Aliança claimed that the two other Junts councillors in Cambrils, Laura Mellau and Teresa Recasens, will also join the party immediately, meaning the entire three-member municipal group transfers to Orriols's formation mid-term. The manoeuvre is technically possible, Aliança sources told EFE, because the electoral list was registered as Compromís per Cambrils and not under the Junts brand, although the group had consistently used the Junts per Cambrils label. However, the picture is not yet fully settled: later reports suggest that Recasens has not publicly confirmed her move and is expected to clarify her decision later on Tuesday. The episode has echoes of an earlier defection in Amposta, where former Junts heavyweight Èric Esteban switched to Aliança in February.
- Daza expelled from Cambrils government by mayor Alfredo Clúa (PSC) for 'faltas de respeto'.
- Operation to poach Daza accelerates, ten days before the announcement.
- Aliança holds event in Cambrils presenting Daza as mayoral candidate.
- Junts announces it is leaving the Girona municipal government.
- Councilor Teresa Recasens expected to clarify whether she will join Aliança.
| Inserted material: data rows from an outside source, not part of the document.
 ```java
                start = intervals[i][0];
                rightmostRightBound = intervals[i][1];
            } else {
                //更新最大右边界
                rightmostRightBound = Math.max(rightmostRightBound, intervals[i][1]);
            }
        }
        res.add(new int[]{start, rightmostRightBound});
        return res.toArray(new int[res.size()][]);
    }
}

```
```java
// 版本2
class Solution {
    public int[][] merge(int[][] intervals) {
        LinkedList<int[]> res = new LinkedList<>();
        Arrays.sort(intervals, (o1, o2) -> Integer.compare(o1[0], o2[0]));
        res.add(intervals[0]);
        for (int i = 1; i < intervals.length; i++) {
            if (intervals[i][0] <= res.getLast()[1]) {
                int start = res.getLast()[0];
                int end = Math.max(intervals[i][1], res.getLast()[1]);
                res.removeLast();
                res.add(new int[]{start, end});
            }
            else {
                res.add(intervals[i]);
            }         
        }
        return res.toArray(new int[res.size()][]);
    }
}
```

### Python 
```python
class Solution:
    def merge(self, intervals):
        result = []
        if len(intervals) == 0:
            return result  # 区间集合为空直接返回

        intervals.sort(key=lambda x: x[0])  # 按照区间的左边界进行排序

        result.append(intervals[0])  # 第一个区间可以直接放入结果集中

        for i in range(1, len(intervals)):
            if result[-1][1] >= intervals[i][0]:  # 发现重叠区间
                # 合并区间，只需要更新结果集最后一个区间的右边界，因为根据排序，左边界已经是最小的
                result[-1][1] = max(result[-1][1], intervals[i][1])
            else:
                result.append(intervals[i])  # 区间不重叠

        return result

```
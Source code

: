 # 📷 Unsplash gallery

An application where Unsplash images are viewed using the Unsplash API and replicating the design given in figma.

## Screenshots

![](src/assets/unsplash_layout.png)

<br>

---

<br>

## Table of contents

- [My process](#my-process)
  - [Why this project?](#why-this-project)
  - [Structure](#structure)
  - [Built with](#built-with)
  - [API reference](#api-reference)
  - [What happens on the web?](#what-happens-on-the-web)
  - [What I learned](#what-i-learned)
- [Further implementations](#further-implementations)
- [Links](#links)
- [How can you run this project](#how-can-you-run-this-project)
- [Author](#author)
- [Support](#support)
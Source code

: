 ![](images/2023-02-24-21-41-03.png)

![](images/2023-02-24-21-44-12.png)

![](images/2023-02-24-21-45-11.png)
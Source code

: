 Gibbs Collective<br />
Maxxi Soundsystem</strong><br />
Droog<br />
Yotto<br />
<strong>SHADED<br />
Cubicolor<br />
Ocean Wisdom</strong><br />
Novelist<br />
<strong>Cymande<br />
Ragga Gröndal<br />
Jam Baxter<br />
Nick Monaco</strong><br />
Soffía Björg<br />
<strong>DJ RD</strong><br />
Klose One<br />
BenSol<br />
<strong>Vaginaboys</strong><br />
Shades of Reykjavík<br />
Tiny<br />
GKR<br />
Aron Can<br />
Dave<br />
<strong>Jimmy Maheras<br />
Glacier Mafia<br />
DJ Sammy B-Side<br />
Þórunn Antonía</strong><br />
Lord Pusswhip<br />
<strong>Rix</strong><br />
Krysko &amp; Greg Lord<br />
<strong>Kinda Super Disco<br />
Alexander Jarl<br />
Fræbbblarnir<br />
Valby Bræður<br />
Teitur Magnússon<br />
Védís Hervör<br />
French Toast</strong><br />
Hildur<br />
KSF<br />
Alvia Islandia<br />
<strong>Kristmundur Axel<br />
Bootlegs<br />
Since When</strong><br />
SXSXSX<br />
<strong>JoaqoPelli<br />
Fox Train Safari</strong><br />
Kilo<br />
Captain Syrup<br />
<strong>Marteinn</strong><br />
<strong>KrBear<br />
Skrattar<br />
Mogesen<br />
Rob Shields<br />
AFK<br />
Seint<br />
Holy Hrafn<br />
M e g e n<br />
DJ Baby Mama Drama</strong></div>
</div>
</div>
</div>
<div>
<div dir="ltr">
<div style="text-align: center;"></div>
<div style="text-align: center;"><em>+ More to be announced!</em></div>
Strategic poaching and the 'fake it till you make it' tactic
Aliança's growth plan goes beyond a few isolated defections. The party is systematically courting local officials from Junts, ERC, and even the Socialists' PSC, as well as former sympathisers of the unionist organisation Societat Civil Catalana. The aim is to create an impression of an organic haemorrhage that forces Junts to look like a party in retreat. Eldiario.es described the approach as "fake it till you make it", noting that Daza's announcement gave the impression the whole group was moving even before his two colleagues had endorsed it. The narrative is powerful: entire local sections switching sides reinforces the poll data and helps Aliança position itself as the natural home for independence-minded voters disillusioned with the failed procès.
Junts reacts: Girona government collapses
On the same day the Cambrils defection was made public, Junts announced it was quitting the municipal government in Girona, the capital city where it had been in coalition with the anti-capitalist CUP under mayor Lluc Salellas. Vice-mayor Gemma Geis had already signalled that her party's patience had run out, and the decision leaves the city administration in a minority with only ERC. Party sources told El Confidencial that the dramatic rupture was motivated in part by fear of Aliança's momentum; Junts needed to show it still had initiative and was not paralysed in a "desert crossing". Defending a pact with the CUP had increasingly alienated Junts's own voters, many of whom are now turning to Orriols. The Girona move and the Cambrils poaching illustrate a single conflict: a fight for the soul of Catalan nationalism ahead of the 2027 local elections.